_The problem_
For the word "meeting", search the records and show each line in which it occurs.

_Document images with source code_
BEGIN

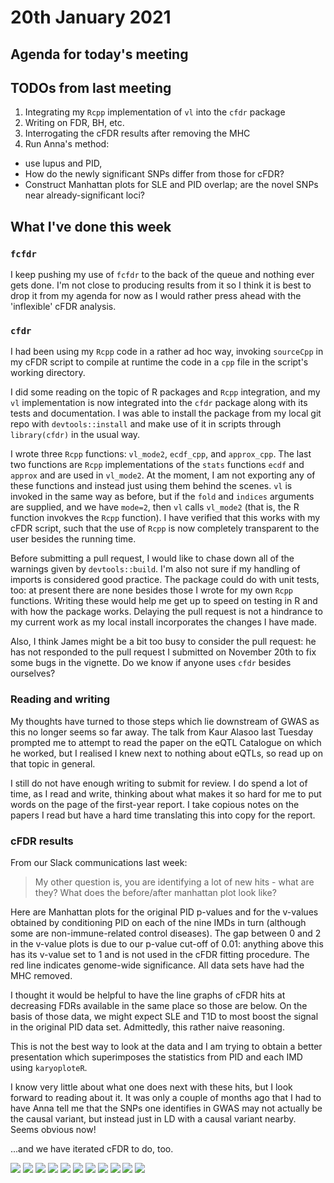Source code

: # 20th January 2021

## Agenda for today's meeting

## TODOs from last meeting 

1. Integrating my `Rcpp` implementation of `vl` into the `cfdr` package
2. Writing on FDR, BH, etc.
3. Interrogating the cFDR results after removing the MHC
4. Run Anna's method: 
  * use lupus and PID, 
  * How do the newly significant SNPs differ from those for cFDR? 
  * Construct Manhattan plots for SLE and PID overlap; are the novel SNPs near already-significant loci?

## What I've done this week

### `fcfdr` 

I keep pushing my use of `fcfdr` to the back of the queue and nothing ever gets done. I'm not close to producing results from it so I think it is best to drop it from my agenda for now as I would rather press ahead with the 'inflexible' cFDR analysis. 

### `cfdr`

I had been using my `Rcpp` code in a rather ad hoc way, invoking `sourceCpp` in my cFDR script to compile at runtime the code in a `cpp` file in the script's working directory.

I did some reading on the topic of R packages and `Rcpp` integration, and my `vl` implementation is now integrated into the `cfdr` package along with its tests and documentation. I was able to install the package from my local git repo with `devtools::install` and make use of it in scripts through `library(cfdr)` in the usual way. 

I wrote three `Rcpp` functions: `vl_mode2`, `ecdf_cpp`, and `approx_cpp`. The last two functions are `Rcpp` implementations of the `stats` functions `ecdf` and `approx` and are used in `vl_mode2`. At the moment, I am not exporting any of these functions and instead just using them behind the scenes. `vl` is invoked in the same way as before, but if the `fold` and `indices` arguments are supplied, and we have `mode=2`, then `vl` calls `vl_mode2` (that is, the R function invokves the `Rcpp` function). I have verified that this works with my cFDR script, such that the use of `Rcpp` is now completely transparent to the user besides the running time.

Before submitting a pull request, I would like to chase down all of the warnings given by `devtools::build`. I'm also not sure if my handling of imports is considered good practice. The package could do with unit tests, too: at present there are none besides those I wrote for my own `Rcpp` functions. Writing these would help me get up to speed on testing in R and with how the package works. Delaying the pull request is not a hindrance to my current work as my local install incorporates the changes I have made.

Also, I think James might be a bit too busy to consider the pull request: he has not responded to the pull request I submitted on November 20th to fix some bugs in the vignette. Do we know if anyone uses `cfdr` besides ourselves?

### Reading and writing

My thoughts have turned to those steps which lie downstream of GWAS as this no longer seems so far away. The talk from Kaur Alasoo last Tuesday prompted me to attempt to read the paper on the eQTL Catalogue on which he worked, but I realised I knew next to nothing about eQTLs, so read up on that topic in general.   

I still do not have enough writing to submit for review. I do spend a lot of time, as I read and write, thinking about what makes it so hard for me to put words on the page of the first-year report. I take copious notes on the papers I read but have a hard time translating this into copy for the report.

### cFDR results

From our Slack communications last week:

>My other question is, you are identifying a lot of new hits - what are they?  What does the before/after manhattan plot look like?

Here are Manhattan plots for the original PID p-values and for the v-values obtained by conditioning PID on each of the nine IMDs in turn (although some are non-immune-related control diseases). The gap between 0 and 2 in the v-value plots is due to our p-value cut-off of 0.01: anything above this has its v-value set to 1 and is not used in the cFDR fitting procedure. The red line indicates genome-wide significance. All data sets have had the MHC removed.

I thought it would be helpful to have the line graphs of cFDR hits at decreasing FDRs available in the same place so those are below. On the basis of those data, we might expect SLE and T1D to most boost the signal in the original PID data set. Admittedly, this rather naive reasoning. 

This is not the best way to look at the data and I am trying to obtain a better presentation which superimposes the statistics from PID and each IMD using `karyoploteR`. 

I know very little about what one does next with these hits, but I look forward to reading about it. It was only a couple of months ago that I had to have Anna tell me that the SNPs one identifies in GWAS may not actually be the causal variant, but instead just in LD with a causal variant nearby. Seems obvious now!

...and we have iterated cFDR to do, too. 

![](/images/200121/pid_sansMHC_manhattan.png)
![](/images/200121/aster_pid_sansMHC_manhattan.png)
![](/images/200121/cad_pid_sansMHC_manhattan.png)
![](/images/200121/cd_pid_sansMHC_manhattan.png)
![](/images/200121/ra_okada_1_pid_sansMHC_manhattan.png)
![](/images/200121/sle_pid_sansMHC_manhattan.png)
![](/images/200121/t1d_pid_sansMHC_manhattan.png)
![](/images/200121/t2d_pid_sansMHC_manhattan.png)
![](/images/200121/uc_pid_sansMHC_manhattan.png)
![](/images/200121/ukbb_asthma_pid_sansMHC_manhattan.png)
![](/images/130121/pid_cfdr_1e-2.png)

END

_Output for this exercise_
## Agenda for today's meeting
## TODOs from last meeting 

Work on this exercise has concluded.